Imperva RDS Snapshot

Incident Details

Victimized Company:Imperva
Incident Dates:2018-10-01 to 2018-10-31
Disclosure Date:2019-08-27
Current Status:Closed

An unknown threat actor compromised an un-used EC2 Instance, accessed AWS API Keys, and used them to exfiltrate a Database Snapshot from security vendor Imperva.


Details of the Incident

In October 2018, an unknown attacker compromised an exposed EC2 instance and gained access to AWS API keys.

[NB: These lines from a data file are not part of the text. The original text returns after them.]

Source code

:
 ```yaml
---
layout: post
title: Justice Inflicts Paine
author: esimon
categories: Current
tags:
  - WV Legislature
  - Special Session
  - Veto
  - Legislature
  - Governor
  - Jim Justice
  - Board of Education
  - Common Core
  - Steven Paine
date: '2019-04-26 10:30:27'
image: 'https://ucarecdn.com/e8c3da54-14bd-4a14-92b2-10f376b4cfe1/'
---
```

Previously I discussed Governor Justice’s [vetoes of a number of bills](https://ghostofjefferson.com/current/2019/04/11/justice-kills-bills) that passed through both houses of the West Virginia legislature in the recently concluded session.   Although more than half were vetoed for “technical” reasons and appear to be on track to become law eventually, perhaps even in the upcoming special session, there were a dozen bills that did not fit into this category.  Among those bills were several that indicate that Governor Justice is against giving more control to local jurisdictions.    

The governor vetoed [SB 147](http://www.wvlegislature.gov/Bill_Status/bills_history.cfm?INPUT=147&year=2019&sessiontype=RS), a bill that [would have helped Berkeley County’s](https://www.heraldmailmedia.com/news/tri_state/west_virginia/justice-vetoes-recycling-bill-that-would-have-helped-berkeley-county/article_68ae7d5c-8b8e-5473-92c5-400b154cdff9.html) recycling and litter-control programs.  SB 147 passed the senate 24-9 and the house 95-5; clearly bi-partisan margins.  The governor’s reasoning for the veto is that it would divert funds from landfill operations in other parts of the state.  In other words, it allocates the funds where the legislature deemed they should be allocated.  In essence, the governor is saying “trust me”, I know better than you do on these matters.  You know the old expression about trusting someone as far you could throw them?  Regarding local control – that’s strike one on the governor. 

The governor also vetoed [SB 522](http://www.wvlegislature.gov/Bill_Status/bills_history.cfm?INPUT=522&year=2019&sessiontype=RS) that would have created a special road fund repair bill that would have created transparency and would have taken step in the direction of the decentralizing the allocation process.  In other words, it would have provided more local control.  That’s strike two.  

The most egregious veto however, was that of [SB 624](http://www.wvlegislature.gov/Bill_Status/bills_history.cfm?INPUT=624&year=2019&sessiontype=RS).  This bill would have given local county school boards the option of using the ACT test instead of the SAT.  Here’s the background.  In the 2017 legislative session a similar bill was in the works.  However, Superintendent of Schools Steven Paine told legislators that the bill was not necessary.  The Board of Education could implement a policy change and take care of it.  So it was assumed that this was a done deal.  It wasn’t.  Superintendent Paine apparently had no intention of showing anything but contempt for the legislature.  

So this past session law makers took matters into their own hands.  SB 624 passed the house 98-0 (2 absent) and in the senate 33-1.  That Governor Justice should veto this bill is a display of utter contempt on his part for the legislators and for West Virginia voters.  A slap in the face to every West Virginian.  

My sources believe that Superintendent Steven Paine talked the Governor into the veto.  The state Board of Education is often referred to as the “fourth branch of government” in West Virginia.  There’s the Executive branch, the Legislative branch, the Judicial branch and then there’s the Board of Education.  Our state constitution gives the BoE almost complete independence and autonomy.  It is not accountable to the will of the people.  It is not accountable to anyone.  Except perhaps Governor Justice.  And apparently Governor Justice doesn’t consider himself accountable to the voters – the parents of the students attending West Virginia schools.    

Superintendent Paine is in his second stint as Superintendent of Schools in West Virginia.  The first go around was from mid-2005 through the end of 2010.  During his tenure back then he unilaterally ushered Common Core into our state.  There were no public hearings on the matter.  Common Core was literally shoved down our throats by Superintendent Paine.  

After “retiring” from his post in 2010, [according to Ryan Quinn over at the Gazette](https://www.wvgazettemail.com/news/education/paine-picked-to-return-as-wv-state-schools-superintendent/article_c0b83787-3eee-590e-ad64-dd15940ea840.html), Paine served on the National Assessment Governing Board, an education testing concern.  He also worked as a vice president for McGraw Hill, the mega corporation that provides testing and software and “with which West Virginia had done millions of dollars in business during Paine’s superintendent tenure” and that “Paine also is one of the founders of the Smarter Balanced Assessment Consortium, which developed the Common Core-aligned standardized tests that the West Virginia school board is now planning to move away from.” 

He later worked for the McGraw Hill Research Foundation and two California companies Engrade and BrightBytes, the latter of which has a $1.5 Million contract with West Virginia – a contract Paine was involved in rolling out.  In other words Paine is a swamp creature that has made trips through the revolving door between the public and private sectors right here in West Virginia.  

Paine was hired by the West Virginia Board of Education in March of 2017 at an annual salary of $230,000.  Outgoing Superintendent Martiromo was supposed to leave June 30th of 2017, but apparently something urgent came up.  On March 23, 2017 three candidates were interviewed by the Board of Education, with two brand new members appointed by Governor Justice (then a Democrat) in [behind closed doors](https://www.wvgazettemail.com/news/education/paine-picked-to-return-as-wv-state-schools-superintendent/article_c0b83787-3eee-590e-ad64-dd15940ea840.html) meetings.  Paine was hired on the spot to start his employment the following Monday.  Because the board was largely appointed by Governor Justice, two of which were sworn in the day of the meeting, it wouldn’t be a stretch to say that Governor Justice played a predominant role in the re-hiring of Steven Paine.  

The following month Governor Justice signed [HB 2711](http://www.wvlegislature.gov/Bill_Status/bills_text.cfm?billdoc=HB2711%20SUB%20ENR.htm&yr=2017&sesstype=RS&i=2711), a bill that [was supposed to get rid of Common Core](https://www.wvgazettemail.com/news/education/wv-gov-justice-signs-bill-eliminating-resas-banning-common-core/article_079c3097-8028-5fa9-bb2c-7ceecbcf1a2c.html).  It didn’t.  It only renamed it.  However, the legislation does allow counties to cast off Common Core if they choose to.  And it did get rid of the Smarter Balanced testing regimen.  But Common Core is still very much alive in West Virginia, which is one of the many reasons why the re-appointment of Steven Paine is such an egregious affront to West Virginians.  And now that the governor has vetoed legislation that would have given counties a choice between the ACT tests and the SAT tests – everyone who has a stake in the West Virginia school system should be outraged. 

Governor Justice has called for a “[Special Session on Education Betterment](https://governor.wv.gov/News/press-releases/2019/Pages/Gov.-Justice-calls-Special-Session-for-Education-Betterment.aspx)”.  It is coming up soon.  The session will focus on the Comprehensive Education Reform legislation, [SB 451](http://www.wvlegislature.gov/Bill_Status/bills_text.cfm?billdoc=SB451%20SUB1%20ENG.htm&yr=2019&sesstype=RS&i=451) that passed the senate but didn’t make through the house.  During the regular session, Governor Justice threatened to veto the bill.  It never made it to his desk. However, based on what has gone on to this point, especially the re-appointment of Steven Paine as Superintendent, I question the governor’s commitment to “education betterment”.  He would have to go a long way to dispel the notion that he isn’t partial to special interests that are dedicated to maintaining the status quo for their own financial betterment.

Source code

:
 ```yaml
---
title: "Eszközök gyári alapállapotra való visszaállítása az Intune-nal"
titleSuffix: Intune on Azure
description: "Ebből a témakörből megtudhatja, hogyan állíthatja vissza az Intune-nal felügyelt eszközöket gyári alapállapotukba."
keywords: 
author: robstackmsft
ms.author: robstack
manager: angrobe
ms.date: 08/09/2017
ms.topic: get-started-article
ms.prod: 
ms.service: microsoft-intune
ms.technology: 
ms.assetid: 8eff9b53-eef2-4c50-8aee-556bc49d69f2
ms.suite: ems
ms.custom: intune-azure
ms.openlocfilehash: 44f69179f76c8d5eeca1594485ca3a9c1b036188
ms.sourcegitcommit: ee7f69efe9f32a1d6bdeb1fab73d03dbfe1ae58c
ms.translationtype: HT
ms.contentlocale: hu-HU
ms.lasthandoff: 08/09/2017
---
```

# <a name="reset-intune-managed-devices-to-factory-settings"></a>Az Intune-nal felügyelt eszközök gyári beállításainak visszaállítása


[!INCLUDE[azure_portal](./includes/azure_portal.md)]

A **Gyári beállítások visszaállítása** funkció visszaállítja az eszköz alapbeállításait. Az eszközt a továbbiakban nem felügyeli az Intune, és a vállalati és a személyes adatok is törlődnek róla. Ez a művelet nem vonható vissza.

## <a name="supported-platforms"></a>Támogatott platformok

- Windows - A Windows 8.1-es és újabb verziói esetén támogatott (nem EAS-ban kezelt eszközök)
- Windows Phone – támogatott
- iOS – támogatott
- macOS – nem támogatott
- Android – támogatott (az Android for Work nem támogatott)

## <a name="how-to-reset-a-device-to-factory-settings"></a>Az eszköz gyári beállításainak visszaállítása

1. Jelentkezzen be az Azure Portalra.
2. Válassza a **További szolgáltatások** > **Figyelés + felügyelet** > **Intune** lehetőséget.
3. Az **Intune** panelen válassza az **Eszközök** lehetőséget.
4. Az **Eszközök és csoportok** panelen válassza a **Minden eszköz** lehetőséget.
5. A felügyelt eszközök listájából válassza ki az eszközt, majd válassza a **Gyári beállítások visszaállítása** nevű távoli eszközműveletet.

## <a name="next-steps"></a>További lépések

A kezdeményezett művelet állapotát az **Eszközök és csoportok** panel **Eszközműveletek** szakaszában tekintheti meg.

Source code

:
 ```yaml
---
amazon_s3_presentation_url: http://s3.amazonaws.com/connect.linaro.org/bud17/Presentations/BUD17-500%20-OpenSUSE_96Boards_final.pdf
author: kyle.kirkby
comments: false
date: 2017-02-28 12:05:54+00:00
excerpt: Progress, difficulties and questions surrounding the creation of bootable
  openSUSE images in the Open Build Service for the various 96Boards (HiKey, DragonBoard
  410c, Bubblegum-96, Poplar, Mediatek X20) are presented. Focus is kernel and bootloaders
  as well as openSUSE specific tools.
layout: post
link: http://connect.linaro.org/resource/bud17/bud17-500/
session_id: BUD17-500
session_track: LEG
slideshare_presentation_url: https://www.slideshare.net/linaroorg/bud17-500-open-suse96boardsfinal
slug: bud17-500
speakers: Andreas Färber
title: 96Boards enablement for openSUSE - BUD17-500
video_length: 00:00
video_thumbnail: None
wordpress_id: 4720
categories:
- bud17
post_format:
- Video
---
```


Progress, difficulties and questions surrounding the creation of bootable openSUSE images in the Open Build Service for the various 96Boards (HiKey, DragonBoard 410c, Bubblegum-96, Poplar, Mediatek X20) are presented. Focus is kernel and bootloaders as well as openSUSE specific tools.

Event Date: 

These keys were subsequently used to access an RDS Snapshot in one of Imperva’s production AWS Accounts. The database snapshot from a year prior was related to their Incapsula WAF product and contained customer email addresses, hashed passwords, API keys, and some customer-provided SSL Certificates.


Date Event
September 15, 2017 Database (RDS) Snapshot made
October 2018 Unauthorized use of an administrative API key in production AWS accounts
August 20, 2019 Imperva received a data set from a third party requesting a bug bounty
August 27, 2019 Imperva announced a security incident that affected a subset of its Cloud WAF customers

Summary of Coverage

Cloud Security Implications of this Incident

  • The EC2 Instance was part of a scaling test and was no longer needed. It should have been terminated.
  • The EC2 Instance was accessible via the public internet when not required.
  • The instance used a long-term access key on an EC2 Instance instead of short-term keys from an EC2 Instance Profile.